At this point, cert-manager can now use this Certificate resource to obtain TLS credentials, which will be stored in a secret named linkerd-identity-issuer. To validate your newly-issued certificate, you can run:

kubectl get secret linkerd-identity-issuer -o yaml -n linkerd

Now we just need to inform Linkerd to consume these credentials.

Alternative CA providers

Instead of using Cert Manager as CA, you can configure it to rely on a number of other solutions such as Vault. More detail on how to setup the existing Cert Manager to use different type of issuers can be found here.

Third party cert management solutions

It is important to note that the mechanism that Linkerd provides is also usable outside of cert-manager. Linkerd will read the linkerd-identity-issuer Secret, and if it’s of type kubernetes.io/tls, will use the contents as its TLS credentials. This means that any solution that is able to rotate TLS certificates by writing them to this secret can be used to provide dynamic TLS certificate management.

You could generate that secret with a command such as:

kubectl create secret tls linkerd-identity-issuer --cert=issuer.crt --key=issuer.key --namespace=linkerd

Where issuer.crt and issuer.key would be the cert and private key of an intermediary cert rooted at the trust root (ca.crt) referred above (check this guide to see how to generate them).

Note that the root cert (ca.crt) needs to be included in that Secret as well. You can just edit the generated Secret and include the ca.crt field with the contents of the file base64-encoded.

After setting up the linkerd-identity-issuer Secret, continue with the following instructions to install and configure Linkerd to use it.

Using these credentials with CLI installation

For CLI installation, the Linkerd control plane should be installed with the --identity-external-issuer flag, which instructs Linkerd to read certificates from the linkerd-identity-issuer secret. Whenever certificate and key stored in the secret are updated, the identity service will automatically detect this change and reload the new credentials.

Voila! We have set up automatic rotation of Linkerd’s control plane TLS credentials.

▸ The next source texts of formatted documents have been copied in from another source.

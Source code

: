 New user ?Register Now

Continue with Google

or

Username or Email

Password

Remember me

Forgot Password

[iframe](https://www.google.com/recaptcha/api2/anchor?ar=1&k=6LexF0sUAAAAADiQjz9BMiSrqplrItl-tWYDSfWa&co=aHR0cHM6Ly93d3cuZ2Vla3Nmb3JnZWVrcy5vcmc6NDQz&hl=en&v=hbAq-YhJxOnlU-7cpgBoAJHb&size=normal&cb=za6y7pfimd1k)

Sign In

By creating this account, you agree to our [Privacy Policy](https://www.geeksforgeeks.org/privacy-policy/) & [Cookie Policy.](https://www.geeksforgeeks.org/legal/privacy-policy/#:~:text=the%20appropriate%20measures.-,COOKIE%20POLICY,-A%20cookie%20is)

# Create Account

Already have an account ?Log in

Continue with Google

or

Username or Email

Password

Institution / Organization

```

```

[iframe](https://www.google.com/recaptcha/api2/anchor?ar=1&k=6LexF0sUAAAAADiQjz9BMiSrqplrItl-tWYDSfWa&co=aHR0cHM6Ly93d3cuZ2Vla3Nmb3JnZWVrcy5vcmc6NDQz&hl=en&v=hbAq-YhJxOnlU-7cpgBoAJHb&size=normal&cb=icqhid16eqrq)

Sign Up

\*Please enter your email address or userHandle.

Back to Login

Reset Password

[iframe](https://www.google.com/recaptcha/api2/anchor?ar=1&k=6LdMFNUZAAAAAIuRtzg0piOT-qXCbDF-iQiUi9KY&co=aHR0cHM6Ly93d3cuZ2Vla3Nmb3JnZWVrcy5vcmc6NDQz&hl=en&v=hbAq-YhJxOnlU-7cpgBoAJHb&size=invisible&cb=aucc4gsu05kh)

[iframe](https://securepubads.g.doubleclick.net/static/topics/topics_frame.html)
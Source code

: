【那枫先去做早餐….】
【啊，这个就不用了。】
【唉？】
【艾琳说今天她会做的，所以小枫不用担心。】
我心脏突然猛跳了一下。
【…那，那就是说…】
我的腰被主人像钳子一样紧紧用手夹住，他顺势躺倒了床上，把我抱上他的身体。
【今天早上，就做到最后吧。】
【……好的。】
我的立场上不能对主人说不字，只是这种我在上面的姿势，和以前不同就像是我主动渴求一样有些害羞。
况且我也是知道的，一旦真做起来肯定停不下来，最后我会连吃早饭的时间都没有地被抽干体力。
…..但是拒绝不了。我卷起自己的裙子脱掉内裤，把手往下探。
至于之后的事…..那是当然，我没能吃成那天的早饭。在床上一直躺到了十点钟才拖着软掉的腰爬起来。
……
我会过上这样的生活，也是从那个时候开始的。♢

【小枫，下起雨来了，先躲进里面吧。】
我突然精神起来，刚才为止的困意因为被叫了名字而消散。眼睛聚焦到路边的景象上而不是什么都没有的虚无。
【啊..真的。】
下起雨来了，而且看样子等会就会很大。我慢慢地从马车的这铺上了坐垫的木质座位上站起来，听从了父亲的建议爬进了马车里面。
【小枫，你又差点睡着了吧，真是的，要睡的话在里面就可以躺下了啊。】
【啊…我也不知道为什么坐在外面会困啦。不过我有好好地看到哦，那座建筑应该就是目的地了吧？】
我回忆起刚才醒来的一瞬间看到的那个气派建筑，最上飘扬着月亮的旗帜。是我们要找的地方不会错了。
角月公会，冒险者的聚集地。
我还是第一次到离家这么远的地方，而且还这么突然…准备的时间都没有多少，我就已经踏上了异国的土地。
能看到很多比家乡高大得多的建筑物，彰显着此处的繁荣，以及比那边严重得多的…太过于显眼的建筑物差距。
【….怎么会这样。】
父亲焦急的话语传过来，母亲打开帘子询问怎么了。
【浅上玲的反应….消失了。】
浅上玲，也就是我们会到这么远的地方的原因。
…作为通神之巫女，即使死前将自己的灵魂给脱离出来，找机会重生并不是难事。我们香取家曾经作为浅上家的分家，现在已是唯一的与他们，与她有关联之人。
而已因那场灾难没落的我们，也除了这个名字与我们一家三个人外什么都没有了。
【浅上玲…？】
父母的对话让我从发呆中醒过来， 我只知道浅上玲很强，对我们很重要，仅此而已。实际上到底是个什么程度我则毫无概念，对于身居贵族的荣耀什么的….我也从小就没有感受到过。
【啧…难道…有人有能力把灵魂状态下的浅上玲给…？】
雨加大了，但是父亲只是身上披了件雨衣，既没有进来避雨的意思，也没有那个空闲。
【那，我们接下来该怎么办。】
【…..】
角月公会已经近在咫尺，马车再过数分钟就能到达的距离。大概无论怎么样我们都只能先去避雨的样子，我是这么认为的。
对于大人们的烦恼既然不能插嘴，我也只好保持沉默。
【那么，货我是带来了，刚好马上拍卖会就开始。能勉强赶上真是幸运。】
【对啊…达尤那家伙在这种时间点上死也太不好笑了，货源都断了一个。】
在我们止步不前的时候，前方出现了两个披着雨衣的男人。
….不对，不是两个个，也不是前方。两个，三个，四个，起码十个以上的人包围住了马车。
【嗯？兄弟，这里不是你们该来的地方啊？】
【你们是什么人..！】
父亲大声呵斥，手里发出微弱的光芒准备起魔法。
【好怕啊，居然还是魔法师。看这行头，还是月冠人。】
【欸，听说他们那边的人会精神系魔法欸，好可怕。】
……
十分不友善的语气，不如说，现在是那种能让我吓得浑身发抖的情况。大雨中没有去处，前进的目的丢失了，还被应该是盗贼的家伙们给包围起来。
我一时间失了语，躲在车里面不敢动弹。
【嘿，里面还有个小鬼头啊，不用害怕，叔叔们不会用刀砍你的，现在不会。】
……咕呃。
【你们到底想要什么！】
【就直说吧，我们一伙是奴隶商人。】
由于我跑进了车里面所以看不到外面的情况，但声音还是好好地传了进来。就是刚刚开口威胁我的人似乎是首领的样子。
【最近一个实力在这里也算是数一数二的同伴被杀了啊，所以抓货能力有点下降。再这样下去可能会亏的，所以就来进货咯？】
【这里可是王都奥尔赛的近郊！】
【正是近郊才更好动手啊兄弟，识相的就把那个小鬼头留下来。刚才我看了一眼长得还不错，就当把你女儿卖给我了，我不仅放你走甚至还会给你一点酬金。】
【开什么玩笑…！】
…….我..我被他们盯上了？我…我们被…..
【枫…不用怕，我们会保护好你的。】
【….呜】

And if you want to monitor the update process, you can check the IssuerUpdated events emitted by the service:

kubectl get events --field-selector reason=IssuerUpdated -n linkerd

Installing with Helm

For Helm installation, rather than running linkerd install, set the identityTrustAnchorsPEM to the value of ca.crt in the linkerd-identity-issuer Secret:

helm install linkerd2 \
  --set-file identityTrustAnchorsPEM=ca.crt \
  --set identity.issuer.scheme=kubernetes.io/tls \
  --set installNamespace=false \
  linkerd/linkerd2 \
  -n linkerd

See Automatically Rotating Webhook TLS Credentials for how to do something similar for webhook TLS credentials.